This should mean that they are perfectly center of the square for sure, unless im misunderstanding how the program is working.

And no, the zero is staying the same all the way through, the machine is running them together. I mean to say that im not cutting, stopping and then moving on to the other toolpath, the program and machine are doing it automatically.

Process is as follows for machine: Cuts all pockets>moves on to cut all contours immediately after that

Could you be exceeding the travel limits of the machine? If you ran out of Y travel, then the machine will lose steps and everything after that will be offset.

Given how much things are off, I would suspect lost steps.

Post a photo showing how the stock was secured and where your set the origin?

I cant really show you because i moved on to another cut,

In short i need to make 18 of 3 different shapes , triangles, hexagons and squares with a small pocket in them.

So far i’ve cut the hexagons twice with the same problem both times.
Ive cut triangles with the same problem
and the squares with the same problem.

This leads me to believe that it couldn’t be a material shift due to the fact that its basically an exact amount for offset.

That sounds like the most plausible issue.

Will check

Please post a .c2d file, step-by-step notes on how you are securing your stock and setting zero relative to it and managing all tool changes, and a photo showing an attempt at cutting still in place on the machine and we will do our best to assist.

travel dimensions are set to the default for shapeoko pro xxl ( x=865mm, y=850mm, z=140mm)

I know its a shapeoko pro but im not positive of the model (bought second hand from another person, however it was in great condition)

My bed size is 40inch x 40inch from my quick measurements which translates to 1016 mm x 1016 mm so travel size shouldnt be the problem i would think

Ok, so i spent the last 30 minutes meticulously checking and taking photos of a test cut.

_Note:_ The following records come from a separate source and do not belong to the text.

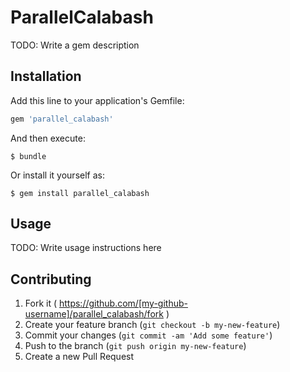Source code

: # ParallelCalabash

TODO: Write a gem description

## Installation

Add this line to your application's Gemfile:

```ruby
gem 'parallel_calabash'
```

And then execute:

    $ bundle

Or install it yourself as:

    $ gem install parallel_calabash

## Usage

TODO: Write usage instructions here

## Contributing

1. Fork it ( https://github.com/[my-github-username]/parallel_calabash/fork )
2. Create your feature branch (`git checkout -b my-new-feature`)
3. Commit your changes (`git commit -am 'Add some feature'`)
4. Push to the branch (`git push origin my-new-feature`)
5. Create a new Pull Request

And the test cut worked flawlessly.

The only difference was WHERE i placed the material to be cut.

I believe, according to my measurements, you cant have any cuts within ~3.5 inches of the rails of the machine. I was definitely inside that 3.5inches with the contour cuts from the OP based on where I was securing my material on the wasteboard. so I will try a full cut with my new 3.5inch buffer from the rails tomorrow and report results


You need to figure out exactly what machine you have. When you send the configuration that sets the maximum movement during jogging that a machine can have. However that maximum movement is not restricted by the gcode. So if you were to write a file that was a mile wide the machine would try to move a mile. Because there are mechanical limits a Shapeoko cannot move that far.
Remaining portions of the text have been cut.